> **THE RECORDS**
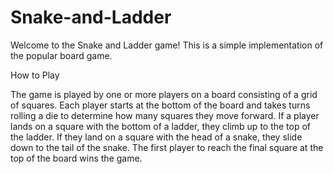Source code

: # Snake-and-Ladder

Welcome to the Snake and Ladder game! This is a simple implementation of the popular board game.

How to Play

The game is played by one or more players on a board consisting of a grid of squares. Each player starts at the bottom of the board and takes turns rolling a die to determine how many squares they move forward.
If a player lands on a square with the bottom of a ladder, they climb up to the top of the ladder. If they land on a square with the head of a snake, they slide down to the tail of the snake.
The first player to reach the final square at the top of the board wins the game.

> **ABOUT THIS TASK**
With the images left out, output all the entries above exactly.

> **TASK RESULT**
Source code

: # Snake-and-Ladder

Welcome to the Snake and Ladder game! This is a simple implementation of the popular board game.

How to Play

The game is played by one or more players on a board consisting of a grid of squares. Each player starts at the bottom of the board and takes turns rolling a die to determine how many squares they move forward.
If a player lands on a square with the bottom of a ladder, they climb up to the top of the ladder. If they land on a square with the head of a snake, they slide down to the tail of the snake.
The first player to reach the final square at the top of the board wins the game.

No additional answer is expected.